Phone line dead. Internet dead. Without phone or internet, I couldn’t call for service, but I saw the AT&T van in the street and spoke to the repairman. He was working in a neighbor’s apartment and agreed to see what my problem was when he finished with her. I kept going out to see how he was doing, and all of a sudden his ladder was gone and so was his van. Used neighbor Claudia’s cell phone to call AT&T and went through one of their ridiculous phone trees which required me to specify either landline or internet. Of course I’ve lost both. But I chose landline as the internet is accessed via the landline. But the phone tree switched me over to internet as a choice. Whatever. I had to leave Claudia’s as a contact # and the recorded message said a repair person would come by 6:00 on Monday.
What joy. The other party to the car accident thought I was lying about my phone number when she tried to call it and it didn’t ring in my pocketbook or car. It’s ringing at home, I said. She wanted the number for my cell phone and didn’t want to believe I don’t have one. Well, if she tries to call my phone now, she’s not going to get through. I didn’t plan it this way!!!! (The people at Safeco, my insurance company, have been calm, friendly, reassuring, and very nice.)

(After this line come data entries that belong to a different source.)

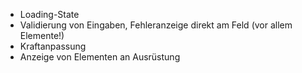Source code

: * Loading-State
* Validierung von Eingaben, Fehleranzeige direkt am Feld (vor allem Elemente!)
* Kraftanpassung
* Anzeige von Elementen an Ausrüstung
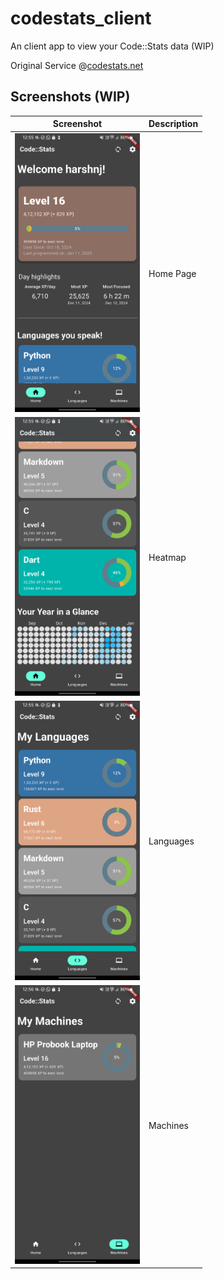 # codestats_client

An client app to view your Code::Stats data (WIP)

Original Service @[codestats.net](https://codestats.net/)

## Screenshots (WIP)

| Screenshot | Description |
|------------|-------------|
| <img src="images/home.png" width="200px" alt="Home Page"/> | Home Page |
| <img src="images/heatmap.png" width="200px" alt="Heatmap"/> | Heatmap |
| <img src="images/langs.png" width="200px" alt="Languages"/> | Languages |
| <img src="images/machines.png" width="200px" alt="Machines"/> | Machines |
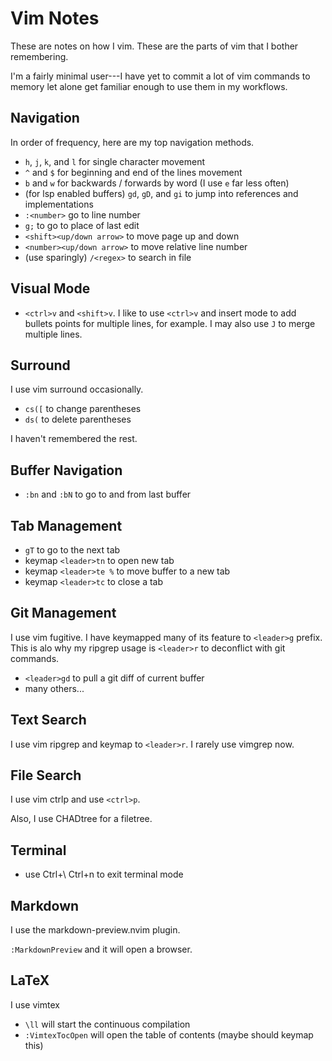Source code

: # Vim Notes

These are notes on how I vim. These are the parts of vim that I bother remembering.

I'm a fairly minimal user---I have yet to commit a lot of vim commands to memory let alone get familiar enough to use them in my workflows.

## Navigation

In order of frequency, here are my top navigation methods.

* `h`, `j`, `k`, and `l` for single character movement
* `^` and `$` for beginning and end of the lines movement
* `b` and `w` for backwards / forwards by word (I use `e` far less often)
* (for lsp enabled buffers) `gd`, `gD`, and `gi` to jump into references and implementations
* `:<number>` go to line number
* `g;` to go to place of last edit
* `<shift><up/down arrow>` to move page up and down
* `<number><up/down arrow>` to move relative line number
* (use sparingly) `/<regex>` to search in file

## Visual Mode

* `<ctrl>v` and `<shift>v`. I like to use `<ctrl>v` and insert mode to add bullets points for multiple lines, for example. I may also use `J` to merge multiple lines.

## Surround

I use vim surround occasionally.

* `cs([` to change parentheses
* `ds(` to delete parentheses

I haven't remembered the rest.

## Buffer Navigation

* `:bn` and `:bN` to go to and from last buffer

## Tab Management

* `gT` to go to the next tab
* keymap `<leader>tn` to open new tab
* keymap `<leader>te %` to move buffer to a new tab
* keymap `<leader>tc` to close a tab

## Git Management

I use vim fugitive. I have keymapped many of its feature to `<leader>g` prefix. This is alo why my ripgrep usage is `<leader>r` to deconflict with git commands.

* `<leader>gd` to pull a git diff of current buffer
* many others...

## Text Search

I use vim ripgrep and keymap to `<leader>r`. I rarely use vimgrep now.

## File Search

I use vim ctrlp and use `<ctrl>p`.

Also, I use CHADtree for a filetree.

## Terminal

* use Ctrl+\ Ctrl+n to exit terminal mode

## Markdown

I use the markdown-preview.nvim plugin.

`:MarkdownPreview` and it will open a browser.

## LaTeX

I use vimtex
* `\ll` will start the continuous compilation
* `:VimtexTocOpen` will open the table of contents (maybe should keymap this)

And I commented on our “peripecias”* in an email to Bolivia and Argentina–the unforeseen sudden accidents or complications to our plans — but now it seems that’s a Mexican word and I’m not sure I was understood. Ah, one more unforeseen complication.
PS My cat, being female, I refer to her as “gata” but Natalie Pepa told me in some countries–and I can’t remember which–the word means “prostitute.” To avoid any misunderstanding and potential peripecias, I will transgender my Desi–mi gato–while traveling.
* Peripecias – it sounded familiar. It’s not in my standard Spanish dictionary, only in the Mexican dictionary. Then I realized, I know it from Oedipus. peripeteia — Greek word — reversal of fortune. Though I understand that today in Greek it means adventure. Appropriate?